# REDFISH ON.......SHOTS FIRED!!!!



## bouy37 (Jun 18, 2008)

I picked my wife at Lute's Marina on Chocolate Bayou this morning at about 11:00 to help with the TPWD flounder round up. We ventured up bayou to a shoreline that usually holds reds and flounder. I figured it would be protected from the wind and an excellent place to start. After a few cast by the both of us, she's on and it's a red. As I am taking the hook out of the fish's mouth for her, we hear a few guns shots. No big thing, it is common in the rural area for this time of year. After all, hunting season is around the corner. What is not common were the bullets flying across the bayou. They were so close to us that we could hear them cutting through the wind. We hit the deck and I blew the horn wildly on the boat. The shots kept firing and the bullets continued to fly over our heads. I am not sure how far away the bullets were coming from, but there was a definate pause between the shot fired and hearing the bullet swoosh by the boat. If anyone reading this was shooting a rifle off CR 203 between Liverpool and Lutes Marina today around lunch time, use common sense before pulling the trigger. The bullet of a rifle travels great distances and that MUST BE RESPECTED!!!!!!!! Just because there is a bayou on the back side of your property doesn't mean you can shoot towards it. People use the bayou for fishing and boating. THERE IS NO REASON BULLETS SHOULD EVER BE FIRED TOWARDS CHOCOLATE BAYOU OR CHOCOLATE BAY.

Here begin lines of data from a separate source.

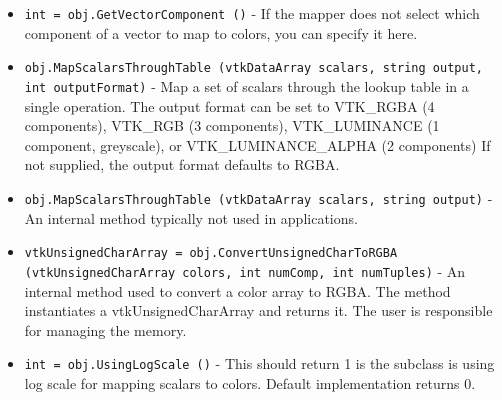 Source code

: \begin{itemize}
\item  \verb|int = obj.GetVectorComponent ()| -  If the mapper does not select which component of a vector
 to map to colors, you can specify it here.

\item  \verb|obj.MapScalarsThroughTable (vtkDataArray scalars, string output, int outputFormat)| -  Map a set of scalars through the lookup table in a single operation. 
 The output format can be set to VTK\_RGBA (4 components), 
 VTK\_RGB (3 components), VTK\_LUMINANCE (1 component, greyscale),
 or VTK\_LUMINANCE\_ALPHA (2 components)
 If not supplied, the output format defaults to RGBA.

\item  \verb|obj.MapScalarsThroughTable (vtkDataArray scalars, string output)| -  An internal method typically not used in applications.

\item  \verb|vtkUnsignedCharArray = obj.ConvertUnsignedCharToRGBA (vtkUnsignedCharArray colors, int numComp, int numTuples)| -  An internal method used to convert a color array to RGBA. The
 method instantiates a vtkUnsignedCharArray and returns it. The user is
 responsible for managing the memory.

\item  \verb|int = obj.UsingLogScale ()| -  This should return 1 is the subclass is using log scale for mapping scalars
 to colors. Default implementation returns 0.

\end{itemize}
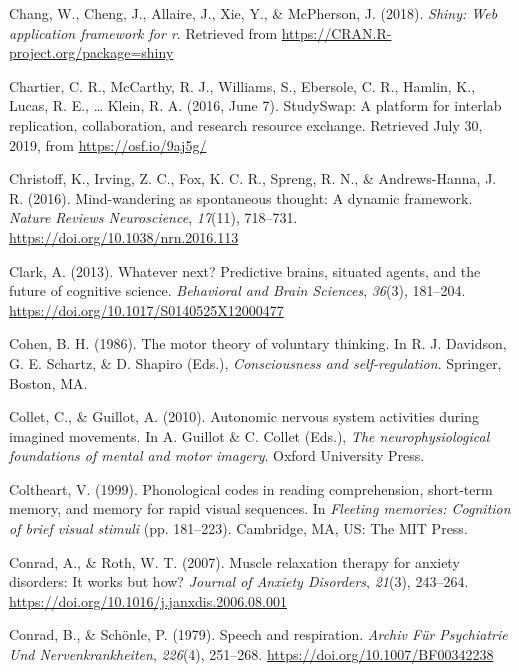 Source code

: \documentclass[a4paper,12pt,twoside,onecolumn,openright,final,oldfontcommands]{memoir}
\begin{document}
\leavevmode\hypertarget{ref-R-shiny}{}%
Chang, W., Cheng, J., Allaire, J., Xie, Y., \& McPherson, J. (2018). \emph{Shiny: Web application framework for r}. Retrieved from \url{https://CRAN.R-project.org/package=shiny}

\leavevmode\hypertarget{ref-chartier_studyswap_2016}{}%
Chartier, C. R., McCarthy, R. J., Williams, S., Ebersole, C. R., Hamlin, K., Lucas, R. E., \ldots{} Klein, R. A. (2016, June 7). StudySwap: A platform for interlab replication, collaboration, and research resource exchange. Retrieved July 30, 2019, from \url{https://osf.io/9aj5g/}

\leavevmode\hypertarget{ref-christoff_mind-wandering_2016}{}%
Christoff, K., Irving, Z. C., Fox, K. C. R., Spreng, R. N., \& Andrews-Hanna, J. R. (2016). Mind-wandering as spontaneous thought: A dynamic framework. \emph{Nature Reviews Neuroscience}, \emph{17}(11), 718--731. \url{https://doi.org/10.1038/nrn.2016.113}

\leavevmode\hypertarget{ref-clark_whatever_2013}{}%
Clark, A. (2013). Whatever next? Predictive brains, situated agents, and the future of cognitive science. \emph{Behavioral and Brain Sciences}, \emph{36}(3), 181--204. \url{https://doi.org/10.1017/S0140525X12000477}

\leavevmode\hypertarget{ref-cohen_motor_1986}{}%
Cohen, B. H. (1986). The motor theory of voluntary thinking. In R. J. Davidson, G. E. Schartz, \& D. Shapiro (Eds.), \emph{Consciousness and self-regulation}. Springer, Boston, MA.

\leavevmode\hypertarget{ref-collet_autonomic_2010}{}%
Collet, C., \& Guillot, A. (2010). Autonomic nervous system activities during imagined movements. In A. Guillot \& C. Collet (Eds.), \emph{The neurophysiological foundations of mental and motor imagery}. Oxford University Press.

\leavevmode\hypertarget{ref-coltheart_phonological_1999}{}%
Coltheart, V. (1999). Phonological codes in reading comprehension, short-term memory, and memory for rapid visual sequences. In \emph{Fleeting memories: Cognition of brief visual stimuli} (pp. 181--223). Cambridge, MA, US: The MIT Press.

\leavevmode\hypertarget{ref-conrad_muscle_2007}{}%
Conrad, A., \& Roth, W. T. (2007). Muscle relaxation therapy for anxiety disorders: It works but how? \emph{Journal of Anxiety Disorders}, \emph{21}(3), 243--264. \url{https://doi.org/10.1016/j.janxdis.2006.08.001}

\leavevmode\hypertarget{ref-conrad_speech_1979}{}%
Conrad, B., \& Schönle, P. (1979). Speech and respiration. \emph{Archiv Für Psychiatrie Und Nervenkrankheiten}, \emph{226}(4), 251--268. \url{https://doi.org/10.1007/BF00342238}
\end{document}
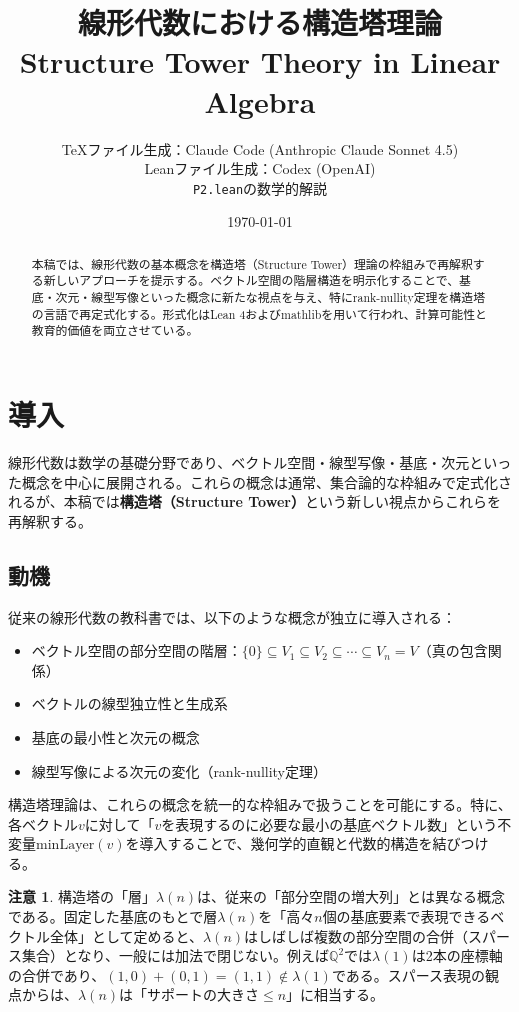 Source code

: \documentclass[a4paper,11pt]{ltjsarticle}
\title{線形代数における構造塔理論\\Structure Tower Theory in Linear Algebra}
\author{%
  TeXファイル生成：Claude Code (Anthropic Claude Sonnet 4.5)\\
  Leanファイル生成：Codex (OpenAI)\\
  \texttt{P2.lean}の数学的解説
}
\date{\today}
\theoremstyle{definition}
\newtheorem{remark}[definition]{注意}
\begin{document}
\maketitle

\begin{abstract}
本稿では、線形代数の基本概念を構造塔（Structure Tower）理論の枠組みで再解釈する新しいアプローチを提示する。ベクトル空間の階層構造を明示化することで、基底・次元・線型写像といった概念に新たな視点を与え、特にrank-nullity定理を構造塔の言語で再定式化する。形式化はLean 4およびmathlibを用いて行われ、計算可能性と教育的価値を両立させている。
\end{abstract}

\tableofcontents

\section{導入}

線形代数は数学の基礎分野であり、ベクトル空間・線型写像・基底・次元といった概念を中心に展開される。これらの概念は通常、集合論的な枠組みで定式化されるが、本稿では\textbf{構造塔（Structure Tower）}という新しい視点からこれらを再解釈する。

\subsection{動機}

従来の線形代数の教科書では、以下のような概念が独立に導入される：
\begin{itemize}
  \item ベクトル空間の部分空間の階層：$\{0\} \subseteq V_1 \subseteq V_2 \subseteq \cdots \subseteq V_n = V$（真の包含関係）
  \item ベクトルの線型独立性と生成系
  \item 基底の最小性と次元の概念
  \item 線型写像による次元の変化（rank-nullity定理）
\end{itemize}

構造塔理論は、これらの概念を統一的な枠組みで扱うことを可能にする。特に、各ベクトル$v$に対して「$v$を表現するのに必要な最小の基底ベクトル数」という不変量$\mathrm{minLayer}(v)$を導入することで、幾何学的直観と代数的構造を結びつける。

\begin{remark}
構造塔の「層」$\lambda(n)$は、従来の「部分空間の増大列」とは異なる概念である。固定した基底のもとで層$\lambda(n)$を「高々$n$個の基底要素で表現できるベクトル全体」として定めると、$\lambda(n)$はしばしば複数の部分空間の合併（スパース集合）となり、一般には加法で閉じない。例えば$\mathbb{Q}^2$では$\lambda(1)$は2本の座標軸の合併であり、$(1,0)+(0,1)=(1,1)\notin\lambda(1)$である。スパース表現の観点からは、$\lambda(n)$は「サポートの大きさ$\le n$」に相当する。
\end{remark}
\end{document}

On a brighter side of things. I think I heard almost 30 flounder were brought in alive for the TPWD to take with them. Way to go!!!!!! I had one flounder honey to shallow to get to and one under the protection of gun fire. I came up empty on the round up. There is always next year.


----------



## caz (Oct 23, 2006)

glad to hear the round up went well.. some people dont have any common sense


----------



## scubaru (Mar 28, 2005)

Duck hunters maybe?


----------



## saltaholic (Feb 19, 2005)

doubt it at 11:00


scubaru said:


> Duck hunters maybe?


----------



## callsignsleepy (Apr 3, 2007)

hunting ducks with a rifle?


----------



## The Machine (Jun 4, 2007)

that is scary


----------



## 007 (Mar 11, 2008)

Was that you in the Carolina skiff? If so, I got Mud Skipper to call the game wardens right after you left.


----------



## kenny (May 21, 2004)

There are some crazy people out there....
Years ago I had a guy on the bank with his sail line shoot at me and my boat in Jumbile Cove. Another case of guns and alcohol, a dangerous combination.


----------



## Dipsay (Apr 28, 2006)

Shame ya have to put on a Kevlar vest to go fishing. lol Seriously, some people have no frickin common sense what so ever. Glad ya didnt take one and congrats on the red.


----------



## bedicheck (Jan 9, 2006)

hate to say it, but i'm not surprised. some people do not have a shred of respect or responsibility. and it seems to be getting worse.


----------



## fishbowl365 (Mar 9, 2005)

and they breed too!!!


----------



## bouy37 (Jun 18, 2008)

mwb007: Yes that was me on the Carolina Skiff. We packed it in after that. We tried to fish a little, but couldn't get our minds straight after that encounter. I did an aerial search of the area using Mapquest last night. I have a pretty good idea where the shots were being fired from. I plan on paying them a visit next week to ask questions.


----------



## Captain Kyle (Oct 1, 2008)

scubaru said:


> Duck hunters maybe?


You dont duck hunt with rifles:biggrin:. If they were using shotguns you would have been able to see them and yell at them.


----------



## Bayscout22 (Aug 9, 2007)

bouy37 said:


> mwb007: Yes that was me on the Carolina Skiff. We packed it in after that. We tried to fish a little, but couldn't get our minds straight after that encounter. I did an aerial search of the area using Mapquest last night. I have a pretty good idea where the shots were being fired from. I plan on paying them a visit next week to ask questions.


Buoy,

Be careful if you decide to approach the folks that you think may have fired shots in your direction. Anyone that keeps firing a rifle in the general direction of a noise making device of any kind, isn't particularly logical (or stable). Maybe discuss it with local LE first...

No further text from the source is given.